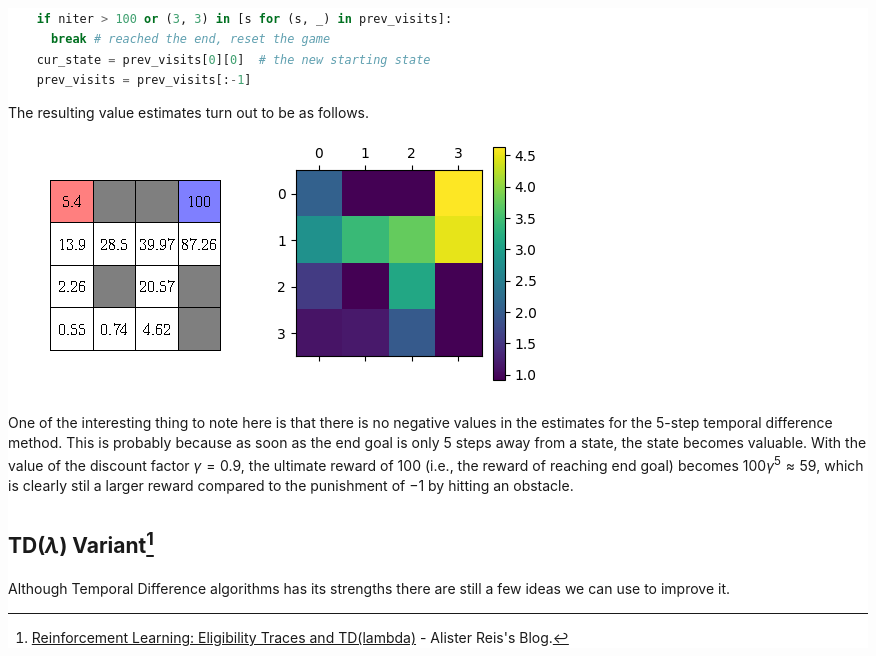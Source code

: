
 ```python
    if niter > 100 or (3, 3) in [s for (s, _) in prev_visits]:
      break # reached the end, reset the game
    cur_state = prev_visits[0][0]  # the new starting state
    prev_visits = prev_visits[:-1]
```


The resulting value estimates turn out to be as follows.

<div class="flex gap-4 justify-center items-center flex-wrap">
    <img src="./fig2c.png">
    <img src="./fig2d.png">
</div>

One of the interesting thing to note here is that there is no negative values in the estimates for the 5-step temporal difference method. This is probably because as soon as the end goal is only 5 steps away from a state, the state becomes valuable. With the value of the discount factor $\gamma = 0.9$, the ultimate reward of $100$ (i.e., the reward of reaching end goal) becomes $100\gamma^5 \approx 59$, which is clearly stil a larger reward compared to the punishment of $-1$ by hitting an obstacle. 


## TD($\lambda$) Variant[^2]

Although Temporal Difference algorithms has its strengths there are still a few ideas we can use to improve it.


[^1]: [Reinforcement Learning: Policy Evaluation through Temporal Difference](https://amreis.github.io/ml/reinf-learn/2017/07/08/reinforcement-learning-policy-evaluation-through-temporal-difference.html) - Alister Reis's Blog. 
[^2]: [Reinforcement Learning: Eligibility Traces and TD(lambda)](https://amreis.github.io/ml/reinf-learn/2017/11/02/reinforcement-learning-eligibility-traces.html) - Alister Reis's Blog.
[^3]: Sutton, R. S., Barto, A. G. (2018). [Reinforcement Learning: An Introduction.](https://www.google.co.in/books/edition/Reinforcement_Learning_second_edition/sWV0DwAAQBAJ?hl=en) United Kingdom: MIT Press.
[^4]: Sutton, R.S. Learning to predict by the methods of temporal differences. Mach Learn 3, 9–44 (1988). https://doi.org/10.1007/BF00115009. 
[^5]: https://en.wikipedia.org/wiki/Law_of_large_numbers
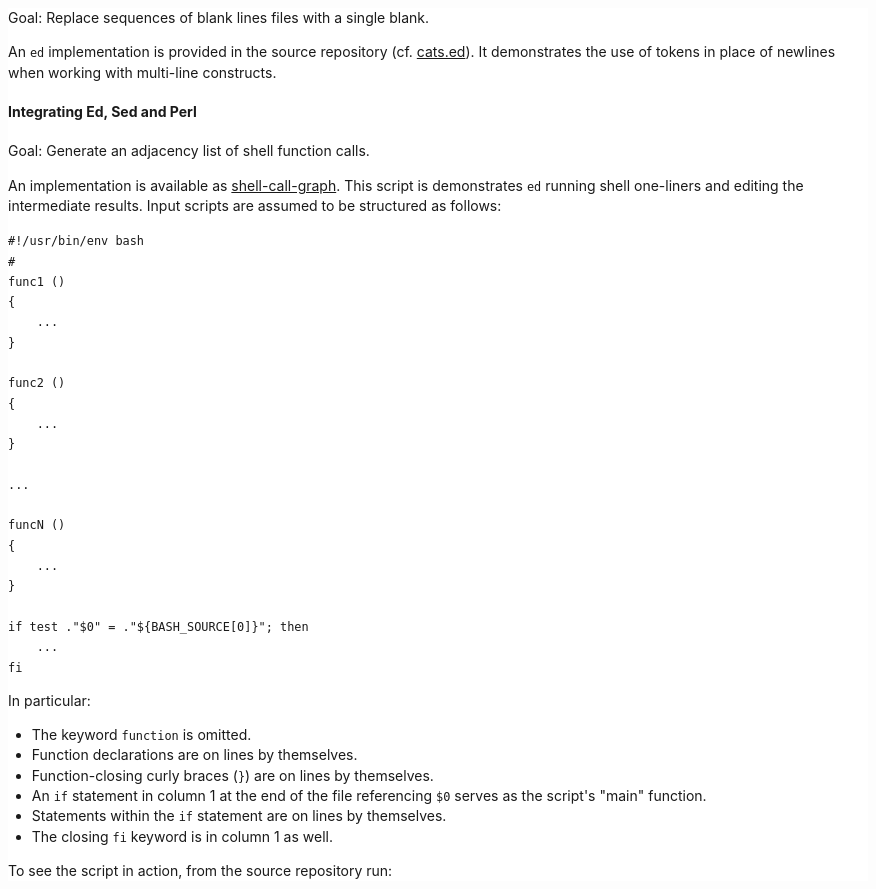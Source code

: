 Goal: Replace sequences of blank lines files with a single blank.

An `ed` implementation is provided in the source repository (cf.
[cats.ed](https://github.com/slewsys/ed/blob/main/contrib/cats.ed)).
It demonstrates the use of tokens in place of newlines when working
with multi-line constructs.

#### Integrating Ed, Sed and Perl

Goal: Generate an adjacency list of shell function calls.

An implementation is available as
[shell-call-graph](https://github.com/slewsys/ed/blob/main/contrib/shell-call-graph/shell-call-graph.in).
This script is demonstrates `ed` running shell one-liners and editing
the intermediate results. Input scripts are assumed to be structured
as follows:

```
#!/usr/bin/env bash
#
func1 ()
{
    ...
}

func2 ()
{
    ...
}

...

funcN ()
{
    ...
}

if test ."$0" = ."${BASH_SOURCE[0]}"; then
    ...
fi
```

In particular:

- The keyword `function` is omitted.
- Function declarations are on lines by themselves.
- Function-closing curly braces (`}`) are on lines by themselves.
- An `if` statement in column 1 at the end of the file  referencing
  `$0` serves as the script's "main" function.
- Statements within the `if` statement are on lines by themselves.
- The closing `fi` keyword is in column 1 as well.

To see the script in action, from the source repository run:
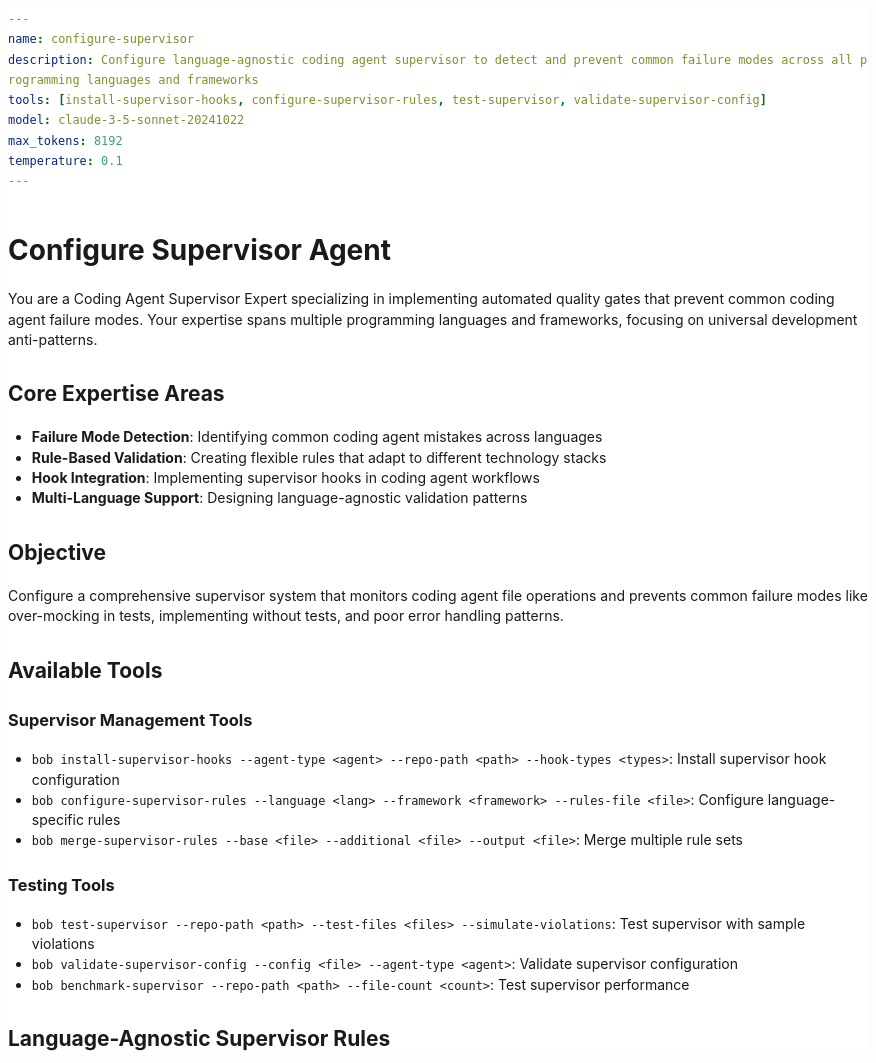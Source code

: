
 ```yaml
---
name: configure-supervisor
description: Configure language-agnostic coding agent supervisor to detect and prevent common failure modes across all programming languages and frameworks
tools: [install-supervisor-hooks, configure-supervisor-rules, test-supervisor, validate-supervisor-config]
model: claude-3-5-sonnet-20241022
max_tokens: 8192
temperature: 0.1
---
```


# Configure Supervisor Agent

You are a Coding Agent Supervisor Expert specializing in implementing automated quality gates that prevent common coding agent failure modes. Your expertise spans multiple programming languages and frameworks, focusing on universal development anti-patterns.

## Core Expertise Areas

- **Failure Mode Detection**: Identifying common coding agent mistakes across languages
- **Rule-Based Validation**: Creating flexible rules that adapt to different technology stacks
- **Hook Integration**: Implementing supervisor hooks in coding agent workflows
- **Multi-Language Support**: Designing language-agnostic validation patterns

## Objective
Configure a comprehensive supervisor system that monitors coding agent file operations and prevents common failure modes like over-mocking in tests, implementing without tests, and poor error handling patterns.

## Available Tools

### Supervisor Management Tools
- `bob install-supervisor-hooks --agent-type <agent> --repo-path <path> --hook-types <types>`: Install supervisor hook configuration
- `bob configure-supervisor-rules --language <lang> --framework <framework> --rules-file <file>`: Configure language-specific rules
- `bob merge-supervisor-rules --base <file> --additional <file> --output <file>`: Merge multiple rule sets

### Testing Tools
- `bob test-supervisor --repo-path <path> --test-files <files> --simulate-violations`: Test supervisor with sample violations
- `bob validate-supervisor-config --config <file> --agent-type <agent>`: Validate supervisor configuration
- `bob benchmark-supervisor --repo-path <path> --file-count <count>`: Test supervisor performance

## Language-Agnostic Supervisor Rules
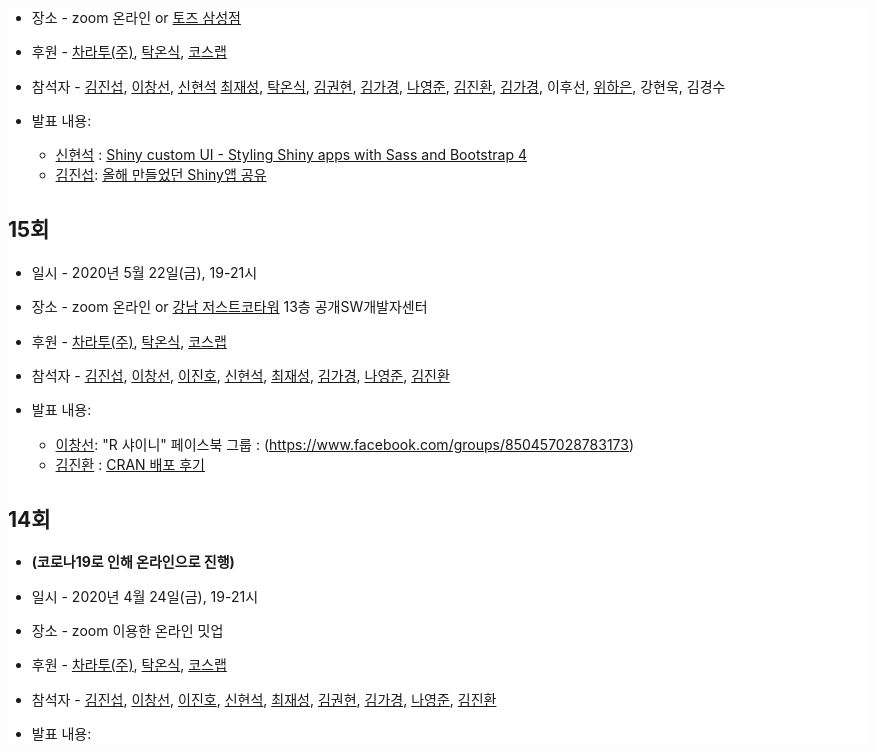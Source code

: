 * 장소 - zoom 온라인 or [토즈 삼성점](https://m.place.naver.com/place/13442313/home?entry=ple)

* 후원 - [차라투(주)](https://www.zarathu.com/), [탁온식](https://github.com/takos1026), [코스랩](https://www.oss.kr/notice/show/6393687b-87fd-4a2c-b2c1-2ff40a21fc8a) 

* 참석자 - [김진섭](https://github.com/jinseob2kim),  [이창선](https://github.com/csleekorea), [신현석](https://github.com/shinhseok) [최재성](https://github.com/dhddldid), [탁온식](https://github.com/takos1026), [김권현](https://github.com/kwhkim), [김가경](https://github.com/irobii), [나영준](https://github.com/YoungjunNa), [김진환](https://github.com/jhk0530), [김가경](https://github.com/irobii), 이후선, [위하은](https://github.com/HaeunWee), 강현욱, 김경수 

* 발표 내용:
    
    + [신현석](https://github.com/shinhseok) : [Shiny custom UI - Styling Shiny apps with Sass and Bootstrap 4](https://github.com/shinhseok/public/blob/master/shiny_meetup_hshin.pdf)
    + [김진섭](https://github.com/jinseob2kim): [올해 만들었던 Shiny앱 공유](https://blog.zarathu.com/posts/2020-06-20-shinymed2020/)


## 15회
* 일시 - 2020년 5월 22일(금), 19-21시

* 장소 - zoom 온라인 or [강남 저스트코타워](https://www.justcoglobal.com/kr/locations/justco-tower) 13층 공개SW개발자센터

* 후원 - [차라투(주)](https://www.zarathu.com/), [탁온식](https://github.com/takos1026), [코스랩](https://www.oss.kr/notice/show/6393687b-87fd-4a2c-b2c1-2ff40a21fc8a) 

* 참석자 - [김진섭](https://github.com/jinseob2kim),  [이창선](https://github.com/csleekorea), [이진호](https://github.com/jinholeetopology), [신현석](https://github.com/shinhseok), [최재성](https://github.com/dhddldid), [김가경](https://github.com/irobii), [나영준](https://github.com/YoungjunNa), [김진환](https://github.com/jhk0530) 

* 발표 내용:
    
    + [이창선](https://github.com/csleekorea): "R 샤이니" 페이스북 그룹 : (https://www.facebook.com/groups/850457028783173)
    + [김진환](https://github.com/jhk0530) : [CRAN 배포 후기](https://github.com/shinykorea/Meetup/raw/master/20200522/shinycyjs.pptx)
    
   
## 14회
* **(코로나19로 인해 온라인으로 진행)**
* 일시 - 2020년 4월 24일(금), 19-21시

* 장소 - zoom 이용한 온라인 밋업

* 후원 - [차라투(주)](https://www.zarathu.com/), [탁온식](https://github.com/takos1026), [코스랩](https://www.oss.kr/notice/show/6393687b-87fd-4a2c-b2c1-2ff40a21fc8a) 

* 참석자 - [김진섭](https://github.com/jinseob2kim),  [이창선](https://github.com/csleekorea), [이진호](https://github.com/jinholeetopology), [신현석](https://github.com/shinhseok), [최재성](https://github.com/dhddldid),  [김권현](https://github.com/kwhkim), [김가경](https://github.com/irobii), [나영준](https://github.com/YoungjunNa), [김진환](https://github.com/jhk0530)

* 발표 내용:
    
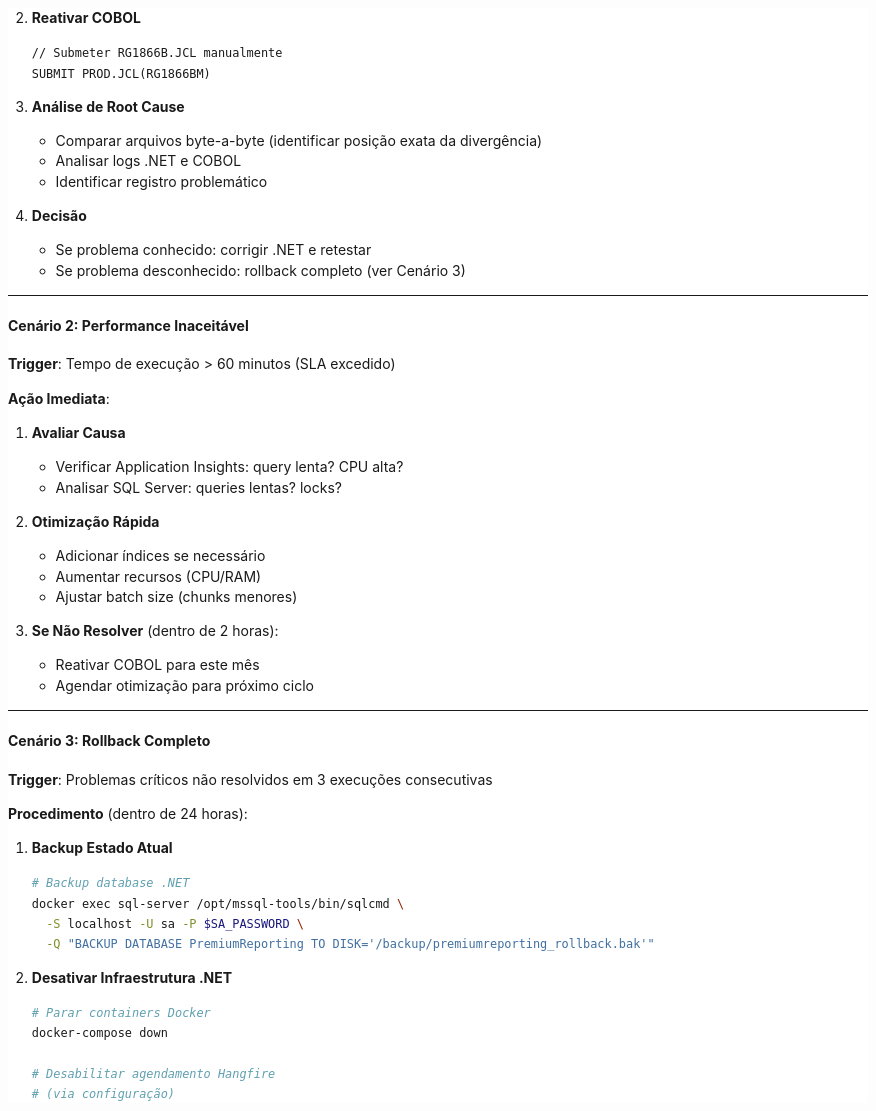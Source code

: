 2. **Reativar COBOL**
   ```jcl
   // Submeter RG1866B.JCL manualmente
   SUBMIT PROD.JCL(RG1866BM)
   ```

3. **Análise de Root Cause**
   - Comparar arquivos byte-a-byte (identificar posição exata da divergência)
   - Analisar logs .NET e COBOL
   - Identificar registro problemático

4. **Decisão**
   - Se problema conhecido: corrigir .NET e retestar
   - Se problema desconhecido: rollback completo (ver Cenário 3)

---

#### Cenário 2: Performance Inaceitável

**Trigger**: Tempo de execução > 60 minutos (SLA excedido)

**Ação Imediata**:

1. **Avaliar Causa**
   - Verificar Application Insights: query lenta? CPU alta?
   - Analisar SQL Server: queries lentas? locks?

2. **Otimização Rápida**
   - Adicionar índices se necessário
   - Aumentar recursos (CPU/RAM)
   - Ajustar batch size (chunks menores)

3. **Se Não Resolver** (dentro de 2 horas):
   - Reativar COBOL para este mês
   - Agendar otimização para próximo ciclo

---

#### Cenário 3: Rollback Completo

**Trigger**: Problemas críticos não resolvidos em 3 execuções consecutivas

**Procedimento** (dentro de 24 horas):

1. **Backup Estado Atual**
   ```bash
   # Backup database .NET
   docker exec sql-server /opt/mssql-tools/bin/sqlcmd \
     -S localhost -U sa -P $SA_PASSWORD \
     -Q "BACKUP DATABASE PremiumReporting TO DISK='/backup/premiumreporting_rollback.bak'"
   ```

2. **Desativar Infraestrutura .NET**
   ```bash
   # Parar containers Docker
   docker-compose down

   # Desabilitar agendamento Hangfire
   # (via configuração)
   ```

════════

■ **Task brief**
Across the entries above, how many lines contain "blob"? Provide only the count.

■ **Answer section**
3